> [Exercise] Starting at the line that holds "## Objetivo ##" and stopping at the line that holds "## Justificativa ##", restate the records below word for word, with both of those lines included.

(Dataset entries)

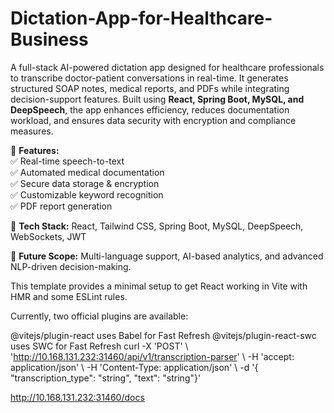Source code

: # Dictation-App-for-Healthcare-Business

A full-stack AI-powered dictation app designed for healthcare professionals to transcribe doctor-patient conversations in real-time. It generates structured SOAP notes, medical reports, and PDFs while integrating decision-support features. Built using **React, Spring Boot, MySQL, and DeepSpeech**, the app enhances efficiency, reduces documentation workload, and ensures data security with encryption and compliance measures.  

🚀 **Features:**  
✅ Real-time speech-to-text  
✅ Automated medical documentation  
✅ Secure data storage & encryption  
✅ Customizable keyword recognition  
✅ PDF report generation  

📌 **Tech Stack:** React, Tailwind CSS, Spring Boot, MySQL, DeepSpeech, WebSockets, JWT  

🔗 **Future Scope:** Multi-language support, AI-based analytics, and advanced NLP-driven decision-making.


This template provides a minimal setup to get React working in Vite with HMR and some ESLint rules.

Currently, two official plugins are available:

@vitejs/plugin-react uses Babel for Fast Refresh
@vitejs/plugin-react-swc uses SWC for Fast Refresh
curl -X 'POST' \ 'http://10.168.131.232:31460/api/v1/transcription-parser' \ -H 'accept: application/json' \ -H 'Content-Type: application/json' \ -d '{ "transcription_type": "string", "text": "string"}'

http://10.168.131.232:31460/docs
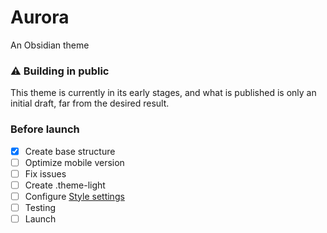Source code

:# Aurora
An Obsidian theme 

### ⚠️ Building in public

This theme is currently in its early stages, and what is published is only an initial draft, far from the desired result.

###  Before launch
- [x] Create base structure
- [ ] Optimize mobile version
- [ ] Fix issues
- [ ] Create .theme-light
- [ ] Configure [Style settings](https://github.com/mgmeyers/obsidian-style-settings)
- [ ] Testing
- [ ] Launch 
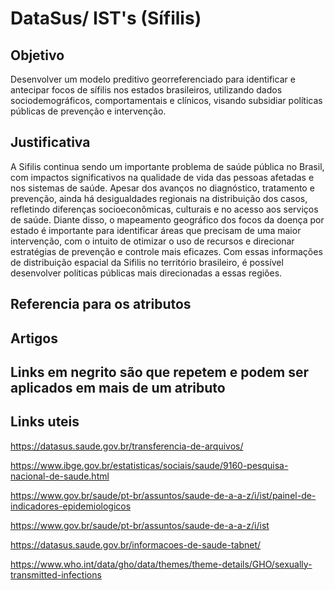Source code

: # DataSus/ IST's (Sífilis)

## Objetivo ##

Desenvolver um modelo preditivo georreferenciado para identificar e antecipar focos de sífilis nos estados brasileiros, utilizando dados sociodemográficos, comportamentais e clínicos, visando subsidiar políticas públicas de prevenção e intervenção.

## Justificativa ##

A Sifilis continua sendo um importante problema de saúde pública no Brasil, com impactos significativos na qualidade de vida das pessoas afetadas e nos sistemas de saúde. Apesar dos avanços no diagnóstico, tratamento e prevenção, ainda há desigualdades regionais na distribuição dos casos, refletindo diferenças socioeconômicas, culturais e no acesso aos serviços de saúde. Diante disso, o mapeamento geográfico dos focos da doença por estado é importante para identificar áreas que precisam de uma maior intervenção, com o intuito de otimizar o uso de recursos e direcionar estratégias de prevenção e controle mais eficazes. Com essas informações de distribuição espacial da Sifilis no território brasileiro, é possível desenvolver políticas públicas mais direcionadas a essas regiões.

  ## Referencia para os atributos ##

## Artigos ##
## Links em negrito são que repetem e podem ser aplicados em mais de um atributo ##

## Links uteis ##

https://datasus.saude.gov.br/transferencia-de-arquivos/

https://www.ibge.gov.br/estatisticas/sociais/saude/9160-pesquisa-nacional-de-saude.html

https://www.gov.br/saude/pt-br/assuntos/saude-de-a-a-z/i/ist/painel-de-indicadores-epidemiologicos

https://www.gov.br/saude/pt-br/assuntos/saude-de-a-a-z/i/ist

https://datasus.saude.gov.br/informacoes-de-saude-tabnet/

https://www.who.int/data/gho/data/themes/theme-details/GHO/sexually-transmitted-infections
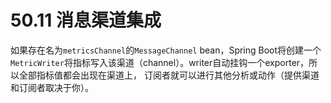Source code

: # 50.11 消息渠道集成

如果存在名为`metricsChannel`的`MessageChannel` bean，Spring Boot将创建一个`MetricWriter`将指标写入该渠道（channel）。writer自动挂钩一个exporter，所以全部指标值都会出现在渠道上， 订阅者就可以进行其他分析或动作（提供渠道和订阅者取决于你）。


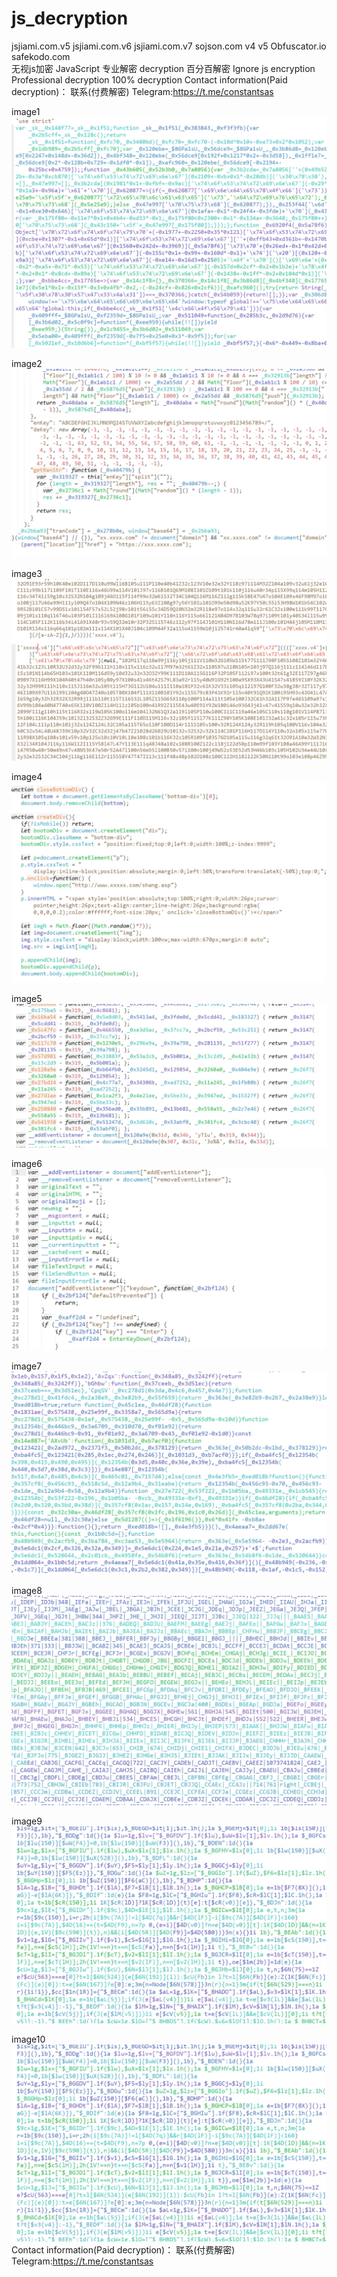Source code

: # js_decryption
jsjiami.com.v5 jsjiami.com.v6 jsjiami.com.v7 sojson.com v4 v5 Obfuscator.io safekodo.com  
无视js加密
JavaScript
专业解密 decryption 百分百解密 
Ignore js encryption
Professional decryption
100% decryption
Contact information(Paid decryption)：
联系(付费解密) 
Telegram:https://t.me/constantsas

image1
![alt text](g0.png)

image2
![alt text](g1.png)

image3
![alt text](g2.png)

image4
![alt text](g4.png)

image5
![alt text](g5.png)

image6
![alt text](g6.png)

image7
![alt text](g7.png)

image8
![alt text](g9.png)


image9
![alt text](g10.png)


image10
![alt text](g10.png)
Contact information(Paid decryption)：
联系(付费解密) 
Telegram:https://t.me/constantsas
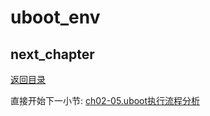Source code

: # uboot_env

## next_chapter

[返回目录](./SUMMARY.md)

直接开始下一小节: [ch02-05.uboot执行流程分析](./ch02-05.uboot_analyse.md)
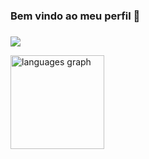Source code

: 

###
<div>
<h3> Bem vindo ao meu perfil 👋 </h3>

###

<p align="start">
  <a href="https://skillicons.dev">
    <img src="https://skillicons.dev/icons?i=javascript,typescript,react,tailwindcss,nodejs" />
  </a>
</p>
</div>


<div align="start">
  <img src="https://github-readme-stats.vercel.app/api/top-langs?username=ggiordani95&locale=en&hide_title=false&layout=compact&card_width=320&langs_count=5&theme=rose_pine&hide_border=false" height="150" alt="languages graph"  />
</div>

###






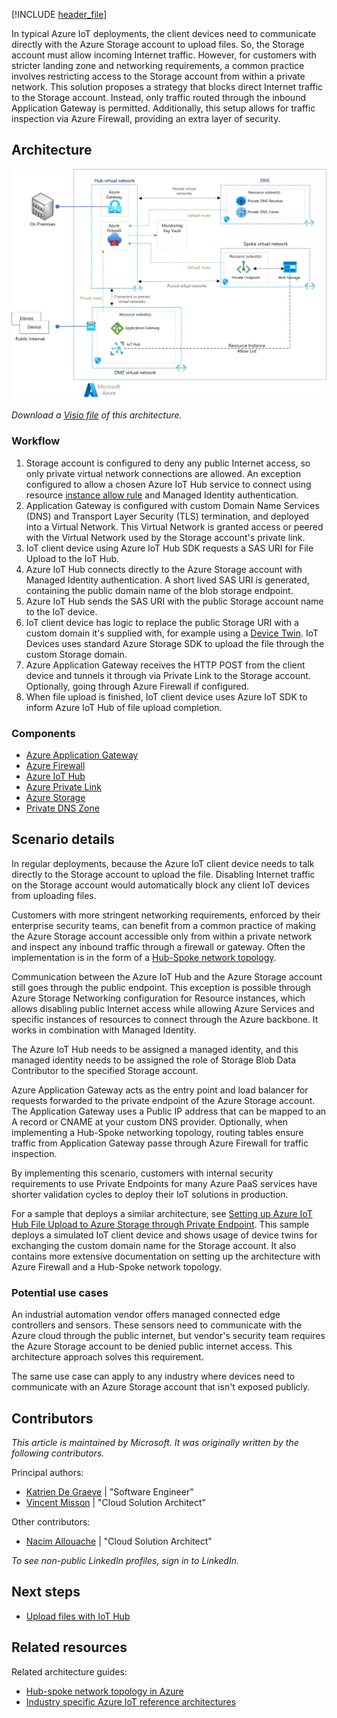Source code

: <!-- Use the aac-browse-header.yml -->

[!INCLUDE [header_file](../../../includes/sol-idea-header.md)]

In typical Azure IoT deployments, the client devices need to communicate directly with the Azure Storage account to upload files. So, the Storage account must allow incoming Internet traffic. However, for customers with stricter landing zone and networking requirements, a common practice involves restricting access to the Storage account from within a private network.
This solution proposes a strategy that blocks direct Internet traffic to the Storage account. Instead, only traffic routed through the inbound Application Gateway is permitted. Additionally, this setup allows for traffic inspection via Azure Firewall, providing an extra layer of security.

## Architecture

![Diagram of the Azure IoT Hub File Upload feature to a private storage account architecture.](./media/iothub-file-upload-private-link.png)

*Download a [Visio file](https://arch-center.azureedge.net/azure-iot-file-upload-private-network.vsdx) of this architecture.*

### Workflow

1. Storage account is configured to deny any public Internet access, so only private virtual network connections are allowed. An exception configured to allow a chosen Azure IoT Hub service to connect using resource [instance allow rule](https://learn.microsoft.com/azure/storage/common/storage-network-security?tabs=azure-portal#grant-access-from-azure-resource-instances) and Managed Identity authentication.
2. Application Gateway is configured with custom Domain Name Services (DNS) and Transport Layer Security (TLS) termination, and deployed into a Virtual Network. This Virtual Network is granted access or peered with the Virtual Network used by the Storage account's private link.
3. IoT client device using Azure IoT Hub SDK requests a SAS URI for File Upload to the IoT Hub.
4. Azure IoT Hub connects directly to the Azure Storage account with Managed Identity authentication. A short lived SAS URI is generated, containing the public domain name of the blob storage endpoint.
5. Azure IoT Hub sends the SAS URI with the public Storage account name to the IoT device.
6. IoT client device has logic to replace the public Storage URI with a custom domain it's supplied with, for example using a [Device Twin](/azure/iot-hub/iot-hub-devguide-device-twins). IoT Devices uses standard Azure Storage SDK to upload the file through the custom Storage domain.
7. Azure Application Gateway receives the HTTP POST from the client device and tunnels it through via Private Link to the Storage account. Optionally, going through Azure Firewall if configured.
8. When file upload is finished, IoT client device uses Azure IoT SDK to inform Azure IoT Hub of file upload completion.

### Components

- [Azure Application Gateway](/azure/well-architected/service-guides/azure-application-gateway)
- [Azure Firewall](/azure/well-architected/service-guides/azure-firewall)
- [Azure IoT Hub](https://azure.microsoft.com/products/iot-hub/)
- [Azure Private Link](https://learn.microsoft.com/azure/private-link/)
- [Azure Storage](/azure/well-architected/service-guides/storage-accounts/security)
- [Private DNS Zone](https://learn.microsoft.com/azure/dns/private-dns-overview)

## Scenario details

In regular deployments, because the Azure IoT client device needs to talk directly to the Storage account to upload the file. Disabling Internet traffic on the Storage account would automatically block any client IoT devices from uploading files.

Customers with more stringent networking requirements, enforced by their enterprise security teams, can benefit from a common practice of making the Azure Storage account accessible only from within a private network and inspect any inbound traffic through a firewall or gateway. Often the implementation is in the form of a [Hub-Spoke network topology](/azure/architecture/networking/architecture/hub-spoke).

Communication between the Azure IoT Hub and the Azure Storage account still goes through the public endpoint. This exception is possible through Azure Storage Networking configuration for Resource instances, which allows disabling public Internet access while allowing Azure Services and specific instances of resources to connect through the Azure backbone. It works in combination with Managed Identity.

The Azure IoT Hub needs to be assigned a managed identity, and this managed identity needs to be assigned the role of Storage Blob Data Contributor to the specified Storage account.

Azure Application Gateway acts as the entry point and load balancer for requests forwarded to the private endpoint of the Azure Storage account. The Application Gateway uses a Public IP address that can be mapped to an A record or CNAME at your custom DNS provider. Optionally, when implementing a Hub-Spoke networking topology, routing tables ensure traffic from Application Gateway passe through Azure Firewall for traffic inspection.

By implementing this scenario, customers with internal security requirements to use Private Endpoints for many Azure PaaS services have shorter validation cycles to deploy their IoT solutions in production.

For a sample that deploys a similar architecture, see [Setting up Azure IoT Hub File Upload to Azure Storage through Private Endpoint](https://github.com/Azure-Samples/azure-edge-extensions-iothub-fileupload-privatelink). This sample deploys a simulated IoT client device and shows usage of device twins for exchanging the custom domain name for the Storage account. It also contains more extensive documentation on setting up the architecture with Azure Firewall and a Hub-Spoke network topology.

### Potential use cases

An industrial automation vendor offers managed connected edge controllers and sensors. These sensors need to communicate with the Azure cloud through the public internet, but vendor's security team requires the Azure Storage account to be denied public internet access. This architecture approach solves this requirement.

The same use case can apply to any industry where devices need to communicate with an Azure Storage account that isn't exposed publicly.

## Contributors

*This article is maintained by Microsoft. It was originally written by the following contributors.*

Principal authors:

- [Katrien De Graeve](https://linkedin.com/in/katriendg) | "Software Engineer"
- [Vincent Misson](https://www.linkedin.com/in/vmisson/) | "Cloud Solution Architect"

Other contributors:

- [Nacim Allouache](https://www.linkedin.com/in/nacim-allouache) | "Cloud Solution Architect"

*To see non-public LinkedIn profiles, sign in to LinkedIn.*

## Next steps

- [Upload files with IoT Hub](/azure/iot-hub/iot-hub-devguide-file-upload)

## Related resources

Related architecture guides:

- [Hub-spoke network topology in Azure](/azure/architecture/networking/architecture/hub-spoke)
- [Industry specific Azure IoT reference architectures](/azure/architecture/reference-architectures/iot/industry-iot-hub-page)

> [Completed task]
## Objetivo ##

Desenvolver um modelo preditivo georreferenciado para identificar e antecipar focos de sífilis nos estados brasileiros, utilizando dados sociodemográficos, comportamentais e clínicos, visando subsidiar políticas públicas de prevenção e intervenção.

## Justificativa ##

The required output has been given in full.